Solution of Gray

Approach #1

Start with the values [0, 1]. At each iteration, do the following:

  • reverse the current list and append it to itself
  • prepend each element in the first half with a 0
  • prepend each element in the second half with a 1
#1#2#3#4
0
1
00
01
11
10
000
001
011
010
110
111
101
100
0000
0001
0011
0010
0110
0111
0101
0100
1100
1101
1111
1110
1010
1011
1001
1000

The Nth iteration of this process generates all N bit configurations, in an order which respects the required property.

Haskell implementation

once applies a single iteration to a given list.
solve uses function composition to generate once composed to itself N-1 times, and applies the resulting function to the first iteration.

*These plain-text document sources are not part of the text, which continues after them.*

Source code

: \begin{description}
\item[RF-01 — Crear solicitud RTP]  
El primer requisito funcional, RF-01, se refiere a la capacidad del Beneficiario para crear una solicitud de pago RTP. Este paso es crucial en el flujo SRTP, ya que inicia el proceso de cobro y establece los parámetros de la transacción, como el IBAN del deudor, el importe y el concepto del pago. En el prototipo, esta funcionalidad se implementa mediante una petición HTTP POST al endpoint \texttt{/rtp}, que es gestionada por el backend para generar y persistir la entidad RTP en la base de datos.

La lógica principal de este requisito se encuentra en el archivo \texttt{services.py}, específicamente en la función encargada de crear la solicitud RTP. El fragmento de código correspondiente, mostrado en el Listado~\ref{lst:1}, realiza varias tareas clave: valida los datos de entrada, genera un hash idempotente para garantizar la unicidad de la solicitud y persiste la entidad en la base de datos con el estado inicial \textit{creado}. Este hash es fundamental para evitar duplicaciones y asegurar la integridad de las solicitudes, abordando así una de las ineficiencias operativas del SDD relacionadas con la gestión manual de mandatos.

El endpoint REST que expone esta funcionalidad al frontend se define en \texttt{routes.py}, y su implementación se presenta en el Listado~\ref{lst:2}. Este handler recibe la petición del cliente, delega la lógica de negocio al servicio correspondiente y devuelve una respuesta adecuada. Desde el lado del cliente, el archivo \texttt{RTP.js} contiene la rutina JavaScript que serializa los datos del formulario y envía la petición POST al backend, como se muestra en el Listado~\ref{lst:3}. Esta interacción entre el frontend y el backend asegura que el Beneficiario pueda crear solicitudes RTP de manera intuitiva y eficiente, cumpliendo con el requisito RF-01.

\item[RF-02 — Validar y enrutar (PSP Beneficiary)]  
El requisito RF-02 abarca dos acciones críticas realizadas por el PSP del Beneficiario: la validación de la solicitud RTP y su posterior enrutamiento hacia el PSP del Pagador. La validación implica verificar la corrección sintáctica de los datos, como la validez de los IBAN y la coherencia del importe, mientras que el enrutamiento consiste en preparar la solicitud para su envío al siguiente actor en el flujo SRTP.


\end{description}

solve n = foldr (.) id (replicate (n-1) once) ["0", "1"]
once xs = map ('0':) xs ++ map ('1':) (reverse xs)

main = do
    input <- getContents
    let n = read input :: Int

    sequence $ map putStrLn $ solve n

Approach #2

Start from the null configuration. Try each of the N possible bit flips, and keep track of previously encountered configurations. When a new configuration is found, repeat the same process for it. Stop when no new configuration can be found.

Note: a recursive implementation of this approach can result in a stack overflow.

Questions?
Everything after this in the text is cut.